Soulignons par ailleurs, qu'il est plus que prévisible que les partis politiques traditionnels mettront tout en œuvre, y compris menaces et intimidations, pour qu’un tel mouvement qui risquerait de grignoter leur électorat ne voit jamais le jour. En ce sens, le peu de considération qui est faite des rares libéraux et libéraux-conservateurs authentiques au sein des partis traditionnels est révélateur de la situation.

Souvenons-nous des origines des "tea parties" américaines...

Mais, si l’on regarde en arrière ce qu’était la situation aux Etats-Unis il y a deux ans, on se rend compte que très peu d’Américains étaient vraiment conscients de la situation économique, financière et sociale de l’Amérique. Leur motivation pourtant fut suffisante pour les inciter à s’informer et à s’éduquer.

Et surtout, ce qui change totalement l’équation, c’est que la dynamique qui a créé le mouvement des "tea parties" est en fait partie de la base. A la grande surprise des hommes politiques et des commentateurs, le mouvement est né spontanément et simultanément dans des centaines de villes, à travers tous les Etats, et sans aucune participation d’aucun des habituels acteurs ou ténors de la politique traditionnelle. Deux ans après, avec plus de 3000 groupes répartis sur tout le territoire, cela reste vrai, même si les partis politiques et leurs dirigeants se réclament maintenant du "tea party".

Vers un bouleversement politique ?

Peut-être, l’heure approche-t-elle aussi où un sursaut naturel, issu de la volonté de survie, amènera le peuple français à se regrouper autour de leaders nouveaux aussi bien qu’issus des groupes libéraux cités lors de mon premier article et qui s’organisent déjà, et à s’assembler afin de faire entendre une voix forte réclamant une diminution de l’emprise tentaculaire de l’Etat, une prise en charge personnelle par les individus de leur avenir, et l’effort national nécessaire à assurer la pérennité de l’identité française face à l’Islam envahissant. Une chose est sure, c’est que dans la situation dans laquelle se trouve actuellement tout le monde occidental, les choses peuvent basculer très vite.

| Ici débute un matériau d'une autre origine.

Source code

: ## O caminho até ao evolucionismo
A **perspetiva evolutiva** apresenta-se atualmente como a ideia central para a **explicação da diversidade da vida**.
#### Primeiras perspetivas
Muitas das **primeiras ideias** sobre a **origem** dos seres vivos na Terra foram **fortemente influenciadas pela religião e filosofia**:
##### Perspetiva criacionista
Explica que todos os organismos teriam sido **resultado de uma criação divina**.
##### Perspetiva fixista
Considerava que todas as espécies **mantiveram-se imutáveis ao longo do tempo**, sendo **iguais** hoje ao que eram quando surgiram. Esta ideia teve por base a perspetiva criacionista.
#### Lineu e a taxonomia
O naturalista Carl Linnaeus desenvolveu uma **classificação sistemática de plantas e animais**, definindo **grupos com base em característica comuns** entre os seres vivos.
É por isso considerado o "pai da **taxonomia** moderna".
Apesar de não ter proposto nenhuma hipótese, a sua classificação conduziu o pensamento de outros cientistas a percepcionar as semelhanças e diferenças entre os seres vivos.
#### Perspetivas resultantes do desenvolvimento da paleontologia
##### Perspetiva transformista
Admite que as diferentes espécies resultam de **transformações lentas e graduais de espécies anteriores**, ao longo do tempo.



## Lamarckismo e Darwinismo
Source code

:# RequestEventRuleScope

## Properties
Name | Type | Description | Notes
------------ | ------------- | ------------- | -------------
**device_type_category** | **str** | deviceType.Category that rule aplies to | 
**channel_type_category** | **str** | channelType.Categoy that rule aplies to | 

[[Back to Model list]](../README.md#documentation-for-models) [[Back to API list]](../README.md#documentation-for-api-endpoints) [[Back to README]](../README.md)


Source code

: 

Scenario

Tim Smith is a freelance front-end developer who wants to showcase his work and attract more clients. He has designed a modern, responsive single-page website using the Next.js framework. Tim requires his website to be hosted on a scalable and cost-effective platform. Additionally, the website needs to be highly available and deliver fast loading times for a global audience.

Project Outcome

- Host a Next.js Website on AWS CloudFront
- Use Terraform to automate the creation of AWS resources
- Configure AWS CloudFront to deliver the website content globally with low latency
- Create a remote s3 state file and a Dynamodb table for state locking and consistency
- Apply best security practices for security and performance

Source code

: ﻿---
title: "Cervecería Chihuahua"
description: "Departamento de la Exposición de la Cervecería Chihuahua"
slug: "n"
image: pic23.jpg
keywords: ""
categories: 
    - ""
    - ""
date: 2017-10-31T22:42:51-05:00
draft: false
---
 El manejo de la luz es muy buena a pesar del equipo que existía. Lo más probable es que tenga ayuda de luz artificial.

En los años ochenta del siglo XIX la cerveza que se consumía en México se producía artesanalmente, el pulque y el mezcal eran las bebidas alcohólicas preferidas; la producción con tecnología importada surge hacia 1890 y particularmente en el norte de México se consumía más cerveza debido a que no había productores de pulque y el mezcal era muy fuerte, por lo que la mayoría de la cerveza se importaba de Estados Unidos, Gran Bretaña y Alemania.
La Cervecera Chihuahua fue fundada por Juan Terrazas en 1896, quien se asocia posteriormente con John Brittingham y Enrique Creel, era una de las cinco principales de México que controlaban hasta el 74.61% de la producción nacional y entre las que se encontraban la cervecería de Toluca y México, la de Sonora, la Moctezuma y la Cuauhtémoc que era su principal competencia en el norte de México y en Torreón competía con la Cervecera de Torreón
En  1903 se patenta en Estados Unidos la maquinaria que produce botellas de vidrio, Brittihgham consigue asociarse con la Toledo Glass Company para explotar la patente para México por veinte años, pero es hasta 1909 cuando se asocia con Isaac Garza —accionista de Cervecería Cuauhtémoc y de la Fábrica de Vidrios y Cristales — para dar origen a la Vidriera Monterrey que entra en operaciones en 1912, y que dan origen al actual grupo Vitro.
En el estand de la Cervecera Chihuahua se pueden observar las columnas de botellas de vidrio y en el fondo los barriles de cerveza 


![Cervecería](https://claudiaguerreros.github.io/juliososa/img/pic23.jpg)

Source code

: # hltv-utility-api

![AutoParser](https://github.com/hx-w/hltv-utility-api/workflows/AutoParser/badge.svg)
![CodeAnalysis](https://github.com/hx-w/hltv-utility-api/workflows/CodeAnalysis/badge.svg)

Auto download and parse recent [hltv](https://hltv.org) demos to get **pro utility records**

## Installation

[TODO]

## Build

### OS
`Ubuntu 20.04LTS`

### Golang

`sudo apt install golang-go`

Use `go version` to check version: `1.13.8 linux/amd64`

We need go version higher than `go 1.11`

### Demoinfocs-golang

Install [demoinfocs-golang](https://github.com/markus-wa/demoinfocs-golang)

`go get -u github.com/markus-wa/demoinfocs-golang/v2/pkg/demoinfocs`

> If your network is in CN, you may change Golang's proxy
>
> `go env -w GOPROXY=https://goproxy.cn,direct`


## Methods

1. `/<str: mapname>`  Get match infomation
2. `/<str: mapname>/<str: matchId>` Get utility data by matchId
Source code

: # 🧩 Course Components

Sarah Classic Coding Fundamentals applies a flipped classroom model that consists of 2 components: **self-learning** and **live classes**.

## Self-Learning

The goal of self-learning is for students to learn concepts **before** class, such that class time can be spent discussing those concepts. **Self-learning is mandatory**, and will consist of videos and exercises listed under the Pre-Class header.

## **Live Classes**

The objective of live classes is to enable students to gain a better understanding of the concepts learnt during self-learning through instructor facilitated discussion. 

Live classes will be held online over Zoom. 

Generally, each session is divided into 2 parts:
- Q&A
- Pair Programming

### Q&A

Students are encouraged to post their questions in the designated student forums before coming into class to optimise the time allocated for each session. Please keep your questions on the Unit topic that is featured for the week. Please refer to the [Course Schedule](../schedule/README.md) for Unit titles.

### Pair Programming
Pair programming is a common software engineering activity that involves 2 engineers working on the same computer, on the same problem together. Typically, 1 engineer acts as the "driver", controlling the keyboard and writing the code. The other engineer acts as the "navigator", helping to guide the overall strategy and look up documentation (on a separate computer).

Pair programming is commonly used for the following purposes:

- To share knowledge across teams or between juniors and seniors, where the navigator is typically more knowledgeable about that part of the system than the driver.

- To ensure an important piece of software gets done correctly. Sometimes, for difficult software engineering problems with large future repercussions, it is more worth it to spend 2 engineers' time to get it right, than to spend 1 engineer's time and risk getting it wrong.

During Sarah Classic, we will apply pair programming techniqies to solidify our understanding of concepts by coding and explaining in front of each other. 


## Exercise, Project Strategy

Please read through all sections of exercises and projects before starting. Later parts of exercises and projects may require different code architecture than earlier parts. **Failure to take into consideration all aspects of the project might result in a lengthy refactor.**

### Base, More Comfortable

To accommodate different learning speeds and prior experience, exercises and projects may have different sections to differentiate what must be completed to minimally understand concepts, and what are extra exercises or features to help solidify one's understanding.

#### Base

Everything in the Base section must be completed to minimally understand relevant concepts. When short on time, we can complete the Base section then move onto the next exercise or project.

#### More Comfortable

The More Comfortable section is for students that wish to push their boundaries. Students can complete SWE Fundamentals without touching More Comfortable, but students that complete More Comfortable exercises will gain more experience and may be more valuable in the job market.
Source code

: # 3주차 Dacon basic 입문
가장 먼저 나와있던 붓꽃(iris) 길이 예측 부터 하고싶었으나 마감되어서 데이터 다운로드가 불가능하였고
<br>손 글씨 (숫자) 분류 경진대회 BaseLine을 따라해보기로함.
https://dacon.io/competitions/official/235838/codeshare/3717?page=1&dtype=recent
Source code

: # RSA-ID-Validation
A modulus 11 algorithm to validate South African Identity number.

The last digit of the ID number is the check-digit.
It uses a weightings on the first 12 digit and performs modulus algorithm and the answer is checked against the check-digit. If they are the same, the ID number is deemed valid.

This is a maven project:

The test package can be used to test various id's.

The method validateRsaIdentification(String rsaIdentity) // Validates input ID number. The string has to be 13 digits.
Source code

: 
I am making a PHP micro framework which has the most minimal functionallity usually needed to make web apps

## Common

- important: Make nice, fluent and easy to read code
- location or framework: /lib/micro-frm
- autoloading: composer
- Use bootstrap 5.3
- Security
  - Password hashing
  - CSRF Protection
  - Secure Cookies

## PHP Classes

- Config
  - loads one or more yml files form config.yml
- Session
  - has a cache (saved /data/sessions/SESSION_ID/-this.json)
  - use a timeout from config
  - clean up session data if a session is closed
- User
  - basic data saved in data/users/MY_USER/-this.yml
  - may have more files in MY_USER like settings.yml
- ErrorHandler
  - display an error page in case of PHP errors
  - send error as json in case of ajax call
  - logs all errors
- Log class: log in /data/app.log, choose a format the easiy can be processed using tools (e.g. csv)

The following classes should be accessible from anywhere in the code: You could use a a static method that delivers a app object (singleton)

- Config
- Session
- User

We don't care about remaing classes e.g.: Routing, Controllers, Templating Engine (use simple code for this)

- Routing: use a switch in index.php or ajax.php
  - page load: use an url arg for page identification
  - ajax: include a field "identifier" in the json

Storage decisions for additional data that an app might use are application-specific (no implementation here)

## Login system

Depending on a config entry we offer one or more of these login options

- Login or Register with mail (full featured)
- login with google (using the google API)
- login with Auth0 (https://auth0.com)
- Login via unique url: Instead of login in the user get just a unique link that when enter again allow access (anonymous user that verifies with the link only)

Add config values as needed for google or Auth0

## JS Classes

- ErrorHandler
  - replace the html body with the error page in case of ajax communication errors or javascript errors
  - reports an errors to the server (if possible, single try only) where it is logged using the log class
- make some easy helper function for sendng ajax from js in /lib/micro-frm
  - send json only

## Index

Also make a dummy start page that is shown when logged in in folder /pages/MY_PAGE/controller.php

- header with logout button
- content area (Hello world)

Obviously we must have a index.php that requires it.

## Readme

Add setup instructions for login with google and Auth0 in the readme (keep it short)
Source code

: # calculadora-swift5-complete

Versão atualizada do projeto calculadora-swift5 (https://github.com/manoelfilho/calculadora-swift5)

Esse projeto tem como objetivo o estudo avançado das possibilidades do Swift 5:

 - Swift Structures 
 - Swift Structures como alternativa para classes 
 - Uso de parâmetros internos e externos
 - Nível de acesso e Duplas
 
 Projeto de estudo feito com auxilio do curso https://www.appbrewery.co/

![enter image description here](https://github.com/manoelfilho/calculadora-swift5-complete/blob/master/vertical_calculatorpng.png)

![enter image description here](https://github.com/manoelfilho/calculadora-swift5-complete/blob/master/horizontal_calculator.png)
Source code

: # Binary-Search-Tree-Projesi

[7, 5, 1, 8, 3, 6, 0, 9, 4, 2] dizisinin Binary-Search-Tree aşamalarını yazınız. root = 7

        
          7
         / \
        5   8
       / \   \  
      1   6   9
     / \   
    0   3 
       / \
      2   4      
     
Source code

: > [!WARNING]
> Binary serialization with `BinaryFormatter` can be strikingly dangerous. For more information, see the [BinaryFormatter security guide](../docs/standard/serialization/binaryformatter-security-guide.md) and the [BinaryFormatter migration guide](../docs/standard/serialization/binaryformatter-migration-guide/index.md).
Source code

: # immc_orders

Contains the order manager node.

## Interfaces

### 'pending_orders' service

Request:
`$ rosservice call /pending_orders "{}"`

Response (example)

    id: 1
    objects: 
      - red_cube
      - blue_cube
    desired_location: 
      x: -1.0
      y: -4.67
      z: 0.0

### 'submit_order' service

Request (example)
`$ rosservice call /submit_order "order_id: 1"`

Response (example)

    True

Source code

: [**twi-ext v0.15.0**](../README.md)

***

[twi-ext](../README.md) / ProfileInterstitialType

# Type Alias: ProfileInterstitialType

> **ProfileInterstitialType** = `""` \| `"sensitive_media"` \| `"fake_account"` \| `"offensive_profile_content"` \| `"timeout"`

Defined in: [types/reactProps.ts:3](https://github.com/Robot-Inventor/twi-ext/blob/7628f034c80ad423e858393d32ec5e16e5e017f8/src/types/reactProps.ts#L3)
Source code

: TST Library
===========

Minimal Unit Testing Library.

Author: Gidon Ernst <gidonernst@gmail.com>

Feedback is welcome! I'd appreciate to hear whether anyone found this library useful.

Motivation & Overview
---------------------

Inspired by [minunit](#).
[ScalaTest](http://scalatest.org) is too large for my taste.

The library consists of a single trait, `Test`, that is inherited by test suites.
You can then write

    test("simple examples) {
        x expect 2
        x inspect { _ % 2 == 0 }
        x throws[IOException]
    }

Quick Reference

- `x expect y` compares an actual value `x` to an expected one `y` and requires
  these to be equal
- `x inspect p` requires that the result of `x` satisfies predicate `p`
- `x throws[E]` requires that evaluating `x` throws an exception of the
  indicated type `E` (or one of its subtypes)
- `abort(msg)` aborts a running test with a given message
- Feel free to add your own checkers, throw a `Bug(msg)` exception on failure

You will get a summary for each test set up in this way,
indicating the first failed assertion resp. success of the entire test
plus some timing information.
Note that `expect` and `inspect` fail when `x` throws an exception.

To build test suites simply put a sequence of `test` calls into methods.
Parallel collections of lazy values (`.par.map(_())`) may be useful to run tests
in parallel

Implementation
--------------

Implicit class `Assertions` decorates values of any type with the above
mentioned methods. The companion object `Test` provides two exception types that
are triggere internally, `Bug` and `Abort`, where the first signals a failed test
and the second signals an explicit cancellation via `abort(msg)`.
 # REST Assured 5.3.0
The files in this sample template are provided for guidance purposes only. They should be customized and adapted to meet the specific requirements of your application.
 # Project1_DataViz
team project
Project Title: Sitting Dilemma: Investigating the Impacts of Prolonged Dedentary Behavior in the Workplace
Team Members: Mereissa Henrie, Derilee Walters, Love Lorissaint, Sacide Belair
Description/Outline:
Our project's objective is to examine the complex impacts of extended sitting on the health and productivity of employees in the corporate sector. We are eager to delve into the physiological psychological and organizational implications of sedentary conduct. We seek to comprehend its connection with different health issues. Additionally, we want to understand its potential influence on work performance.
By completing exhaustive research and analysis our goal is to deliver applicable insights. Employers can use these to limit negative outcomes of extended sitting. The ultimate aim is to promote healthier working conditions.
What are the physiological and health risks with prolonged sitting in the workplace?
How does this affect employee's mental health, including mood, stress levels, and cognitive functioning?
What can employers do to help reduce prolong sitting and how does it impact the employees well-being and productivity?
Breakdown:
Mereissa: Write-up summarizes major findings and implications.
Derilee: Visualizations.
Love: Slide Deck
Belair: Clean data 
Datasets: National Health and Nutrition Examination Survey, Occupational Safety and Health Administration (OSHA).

Aujourd’hui, certes, les Français ne sont sans doute pas prêts, mais demain, dans un mois … tout peut avoir changé. La vraie force des "tea Parties" c’est la rapidité de réaction, la façon dont le mouvement s’étend rapidement et ensuite la consistance dans l’action. Alors tous les espoirs sont permis. Et si cela se passe, tous les partis politiques peuvent se préparer à la plus fondamentale remise en cause qu’ils n’aient jamais imaginée.